Brandy Melville : fast fashion, discrimination physique à l’embauche et climat de pédocriminalité
Présentée début avril 2024 lors du festival South by Southwes (« SXSW » pour les intimes) ainsi que sur HBO, l’œuvre montre le pire des pratiques de production et d’incitation à la surconsommation qui caractérise la fast fashion (grâce notamment à des ateliers clandestins de Prato en Italie). Mais aussi des allégations de discriminations et d’agressions sexuelles de la part de dirigeants de l’entreprise. Le tout dans un climat de pédocriminalité à peine masqué.
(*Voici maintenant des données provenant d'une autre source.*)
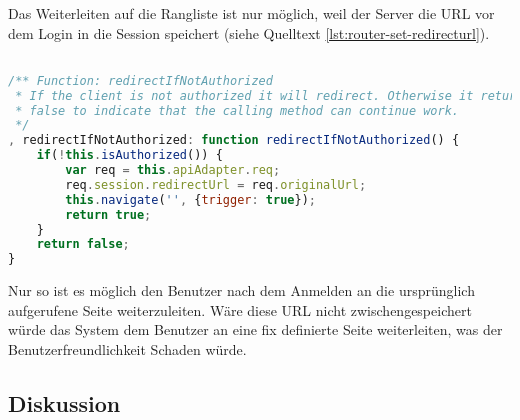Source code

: Das Weiterleiten auf die Rangliste ist nur möglich, weil der Server die \gls{URL} vor dem Login in die Session speichert (siehe Quelltext \ref{lst:router-set-redirecturl}).

\begin{lstlisting}[language=JavaScript, caption=Router - Autorisationskontrolle \cite{roomiesRouter}, label=lst:router-set-redirecturl, firstnumber=225]

/** Function: redirectIfNotAuthorized
 * If the client is not authorized it will redirect. Otherwise it returns
 * false to indicate that the calling method can continue work.
 */
, redirectIfNotAuthorized: function redirectIfNotAuthorized() {
	if(!this.isAuthorized()) {
		var req = this.apiAdapter.req;
		req.session.redirectUrl = req.originalUrl;
		this.navigate('', {trigger: true});
		return true;
	}
	return false;
}
\end{lstlisting}

Nur so ist es möglich den Benutzer nach dem Anmelden an die ursprünglich aufgerufene Seite weiterzuleiten. Wäre diese \gls{URL} nicht zwischengespeichert würde das System dem Benutzer an eine fix definierte Seite weiterleiten, was der Benutzerfreundlichkeit Schaden würde.

\subsection*{Diskussion}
Eva Orner, la réalisatrice de ce documentaire édifiant sur Brandy Melville, a enquêté avec la journaliste Kate Taylor pour présenter aussi combien le modèle économique et même administratif de la marque s’avère opaque. L’entreprise a un PDG plus que discret médiatiquement : l’Italien Stephan Marsan qui n’a jamais accordé d’interview concernant la marque. Chaque magasin appartient à une société écran différente, reliée à un compte en suisse, histoire d’être le moins traçable possible.
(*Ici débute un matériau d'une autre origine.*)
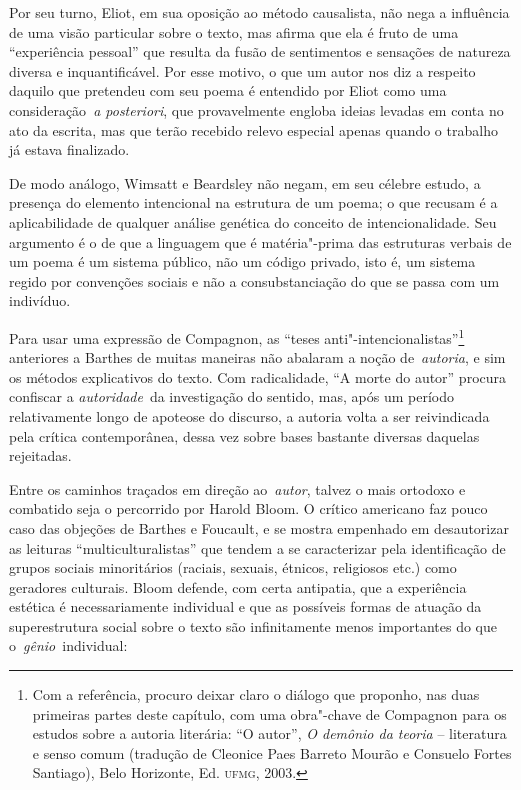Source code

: Por seu turno, Eliot, em sua oposição ao método causalista, não nega a
influência de uma visão particular sobre o texto, mas afirma que ela é
fruto de uma ``experiência pessoal'' que resulta da fusão de sentimentos
e sensações de natureza diversa e inquantificável. Por esse motivo, o
que um autor nos diz a respeito daquilo que pretendeu com seu poema é
entendido por Eliot como uma consideração~\emph{a posteriori}, que
provavelmente engloba ideias levadas em conta no ato da escrita, mas que
terão recebido relevo especial apenas quando o trabalho já estava
finalizado.

De modo análogo, Wimsatt e Beardsley não negam, em seu célebre estudo, a
presença do elemento intencional na estrutura de um poema; o que recusam
é a aplicabilidade de qualquer análise genética do conceito de
intencionalidade. Seu argumento é o de que a linguagem que é
matéria"-prima das estruturas verbais de um poema é um sistema público,
não um código privado, isto é, um sistema regido por convenções sociais
e não a consubstanciação do que se passa com um indivíduo.

Para usar uma expressão de Compagnon, as ``teses
anti"-intencionalistas''\footnote{Com a referência, procuro deixar claro
  o diálogo que proponho, nas duas primeiras partes deste capítulo, com
  uma obra"-chave de Compagnon para os estudos sobre a autoria literária:
  ``O autor'', \emph{O demônio da teoria} -- literatura e senso comum
  (tradução de Cleonice Paes Barreto Mourão e Consuelo Fortes Santiago),
  Belo Horizonte, Ed. \textsc{ufmg}, 2003.} anteriores a Barthes de
muitas maneiras não abalaram a noção de~\emph{autoria}, e sim os métodos
explicativos do texto. Com radicalidade, ``A morte do autor'' procura
confiscar a \emph{autoridade}~da investigação do sentido, mas, após um
período relativamente longo de apoteose do discurso, a autoria volta a
ser reivindicada pela crítica contemporânea, dessa vez sobre bases
bastante diversas daquelas rejeitadas.

Entre os caminhos traçados em direção ao~\emph{autor}, talvez o mais
ortodoxo e combatido seja o percorrido por Harold Bloom. O crítico
americano faz pouco caso das objeções de Barthes e Foucault, e se mostra
empenhado em desautorizar as leituras ``multiculturalistas'' que tendem
a se caracterizar pela identificação de grupos sociais minoritários
(raciais, sexuais, étnicos, religiosos etc.) como geradores culturais.
Bloom defende, com certa antipatia, que a experiência estética é
necessariamente individual e que as possíveis formas de atuação da
superestrutura social sobre o texto são infinitamente menos importantes
do que o~\emph{gênio~}individual:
Blagues racistes, agressions sexuelles et affaires florissantes chez Brandy Melville
À l’instar de politiques d’entreprises racistes dénoncées du côté d’Abercrombie & Fitch, Brandy Melville avait un style physique d’employées à recruter : les plus jeunes, minces, et blanches possibles, à la rigueur asiatiques, et le moins de noires possibles, résume une source anonyme dans le documentaire. Le PDG aurait même fait installer un bouton sous une caisse de la boutique phare de New York à appuyer en cas de cliente assez « jeune et jolie » pour travailler pour la marque. Outre des blagues célébrant Hitler et autres plaisanteries négrophobes, le documentaire évoque même des agressions sexuelles présumées dans le cadre de l’entreprise.
Sauf qu’à la différence d’Abercrombie & Fitch qui s’est publiquement excusé et a changé ses politiques d’embauche, en plus de vouloir transformer son image pour la rendre plus inclusive, Brandy Melville persiste et signe par son silence. Comme le relève le Guardian, la marque déjà épinglée plusieurs fois sur ses pratiques discriminatoires continue de prospérer par l’exclusion. Ses ventes annuelles ont dépassé les 212 millions de dollars en 2023, contre 169,6 millions de dollars en 2019, selon le Wall Street Journal. Les affaires sont les affaires.